I read AronT's post about mineralized topsoil and it had me thinking about using the soil beneath my compost pile along with a sand cap as a substrate. Planning on going with a heavy planted tank(Haven't decided on the plants yet) including shrimps and smaller fish (Danio sized)

My Aquarium:

Size: 55 Gallons
Filtration: Marineland c220 and Magnum 350 (Water polish filter)
Pressurized Co2 system (#10 cylinder with regulator and bubble counter)
Lighting: 2 48" 54w T5 HO bulbs from Giesemann (Aqua Flora and Midday Sun)

My Compost Pile:

Running for almost eleven years.
Dimensions are about 8' x 6' x 8'
Materials placed in: food scraps, vegetation from garden, feathers and sawdust from birds, dead animals (Pigeons, ducks, turkeys, and chickens; never any wild animals), grass clippings, and leaves.
No chemicals have been placed into the compost pile to my knowledge.

Additionally I have a bag of Seachem Fluorite red. I'm guessing since it is clay based and red that it contains much iron, correct me if I'm wrong. Planning on crushing it into dust and mixing with the soil.
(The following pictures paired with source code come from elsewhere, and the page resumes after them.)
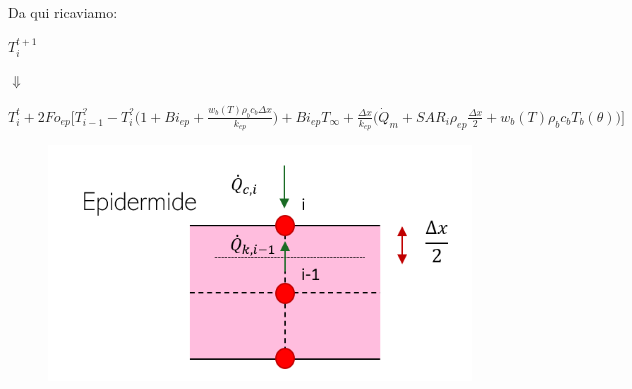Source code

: Da qui ricaviamo:
\begin{center}
	$T_i ^{t+1}$
 \begin{center}
    \begin{center}
        $\Downarrow$
    \end{center}
 \end{center}
 $T_i ^t + 2 Fo_{ep} \Bigg[ T_{i-1} ^? - T_i ^? \Big(1 + Bi_{ep} +  \frac{ w_b (T) \rho _b c_b \Delta x }{k_{ep}} \Big) + Bi_{ep} T_{\infty} +  \frac{\Delta x }{k_{ep}} \Big(\Dot{Q} _{m} +  SAR_i \rho _{ep} \frac{\Delta x}{2} + w_b (T) \rho _b c_b T_b(\theta)\Big) \Bigg]$
\end{center}


\begin{figure}[H]
    \centering
    \includegraphics[width=.6\textwidth]{Immagini/Nodi/nodo1.png} 
    \label{nodo1}
\end{figure}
So my question comes to: would using the soil beneath my compost pile (after refining it of course) be an excellent source of nutrients for my setup?


----------



## Seattle_Aquarist (Mar 7, 2008)

Hi Bacon,

By 'no chemicals have been placed into the compost pile' would that include the vegetation and grass clippings? For example crapgrass killer or insect/disease control used on plants that were composted?


----------



## Bacon (Jan 29, 2013)

Seattle_Aquarist said:


> Hi Bacon,
> 
> By 'no chemicals have been placed into the compost pile' would that include the vegetation and grass clippings? For example crapgrass killer or insect/disease control used on plants that were composted?


Hi Seattle_Aquarist,

I have never used any chemicals on my lawn or garden for insect/disease control.


----------



## JeffyFunk (Apr 6, 2006)

As long as you are using 'soil' and not 'compost', there is no reason not to use it for making mineralized soil or for using it as is. The whole point of using top soil and mineralizing it is to REMOVE all of the easily decomposed material from the soil and create a more consistent substrate material for your plants. Many of the potential problems with using soil as a substrate are the result of having a variable starting material (esp in terms of organic matter) - mineralizing helps to remove that variability. 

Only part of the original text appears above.